I was, fortunately, not brought up to endlessly consume and crave expensive items. This has allowed me to save money for travel over the years and pursue incredible experiences instead of things.
Research has repeatedly proven that a new car, a new house, a designer handbag, or an expensive watch will ultimately not make us happy.
Experiences not things
Once you have slummed in a dingy hostel in Vietnam, sipped chai in a third-class train carriage in Sri Lanka, and slept under the stars in the Australian outback, you realise that you treasure these moments more than a £300 pair of shoes.
If you go down the backpacker route, you have to carry what you need on your back. This is a great exercise for realising just how little you need.
You can live without 17 pairs of ripped jeans, a £400 Apple watch and designer trainers, I promise.
No one will care about the things you own on the road; they will only be interested in you, where you came from and where you are headed.
Recognising that travel is a privilege
You can spot a newbie traveller by the amount of “We travel not to escape life but for life not to escape us” type quotes that they share on social media.
No matter how many beaded bracelets you wear, you cannot escape the fact that travel is a luxury, consumable item largely enjoyed by people with wealth and privilege.
Airing this opinion on social media is perilous. It’s just asking for an overconfident white bro to come swinging in with big d*** energy about how “anyone can travel”. They are apparently just too lazy/ignorant/stupid to do so.
The problem with this statement is that it ignores many people’s advantageous starting point.
This can include class, education, ethnicity, healthcare and, importantly, where their passport was issued.

Not everyone can travel
Privilege and travel are touchy subjects for most.

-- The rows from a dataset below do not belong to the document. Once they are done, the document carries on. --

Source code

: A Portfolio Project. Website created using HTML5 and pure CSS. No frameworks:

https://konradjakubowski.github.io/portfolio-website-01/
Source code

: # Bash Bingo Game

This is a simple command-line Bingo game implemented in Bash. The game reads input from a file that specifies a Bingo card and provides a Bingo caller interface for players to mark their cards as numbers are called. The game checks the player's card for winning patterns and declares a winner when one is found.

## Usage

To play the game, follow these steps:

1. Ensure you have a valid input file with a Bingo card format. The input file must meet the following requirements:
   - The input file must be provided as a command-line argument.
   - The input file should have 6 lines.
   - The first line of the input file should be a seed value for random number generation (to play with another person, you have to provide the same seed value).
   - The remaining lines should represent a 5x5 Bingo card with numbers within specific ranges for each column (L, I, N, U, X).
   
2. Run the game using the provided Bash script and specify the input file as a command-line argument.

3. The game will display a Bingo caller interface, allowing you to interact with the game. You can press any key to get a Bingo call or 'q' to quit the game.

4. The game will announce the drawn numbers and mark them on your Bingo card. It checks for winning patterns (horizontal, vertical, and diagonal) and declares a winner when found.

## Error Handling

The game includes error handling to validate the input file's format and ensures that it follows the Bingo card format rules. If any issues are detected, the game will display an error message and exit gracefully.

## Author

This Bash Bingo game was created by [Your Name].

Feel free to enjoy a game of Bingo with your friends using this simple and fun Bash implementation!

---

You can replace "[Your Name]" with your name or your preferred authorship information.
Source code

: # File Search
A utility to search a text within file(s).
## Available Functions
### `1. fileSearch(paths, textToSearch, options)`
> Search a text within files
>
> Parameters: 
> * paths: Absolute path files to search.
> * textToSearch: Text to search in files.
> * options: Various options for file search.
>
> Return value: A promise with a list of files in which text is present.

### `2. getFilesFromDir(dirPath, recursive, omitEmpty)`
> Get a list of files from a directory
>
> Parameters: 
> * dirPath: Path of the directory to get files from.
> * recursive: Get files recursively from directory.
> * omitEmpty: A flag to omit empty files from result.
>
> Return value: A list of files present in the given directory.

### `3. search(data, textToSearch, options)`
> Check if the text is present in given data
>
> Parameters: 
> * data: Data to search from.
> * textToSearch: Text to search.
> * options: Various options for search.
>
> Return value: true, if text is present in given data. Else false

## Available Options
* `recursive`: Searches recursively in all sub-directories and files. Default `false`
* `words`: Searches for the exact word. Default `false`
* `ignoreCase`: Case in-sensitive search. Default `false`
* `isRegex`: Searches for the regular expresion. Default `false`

No one likes to feel like they don’t deserve the things they achieve, including travel.
Acknowledging your privilege and an advantageous starting block in life doesn’t detract from your achievements.
No one says you didn’t work hard to get to where you are or have ticked off your travel goals. It’s just about being aware that you might have had certain advantages over others.
Having self-awareness can help us keep our egos in check and make us think before making sweeping statements like “anyone can travel”
That’s before you even begin to think about how someone’s sexuality and/or gender identity might affect their ability to travel.
Many countries are simply not safe for LGBTQ people to travel to. The tiny yet vicious kingdom of Brunei is known for its widespread homophobia and discrimination.
There are plenty of reasons why travelling might be problematic for someone. Maybe they are a struggling single parent, a carer for a relative, or have a disability that makes it harder to travel.
Perhaps it’s just really difficult for them to obtain a visa to the country they want to visit.
By asserting the “anyone can travel” rhetoric, we brush aside these people’s real-life issues because they inconvenience our “Explore. Dream. Discover” mantra.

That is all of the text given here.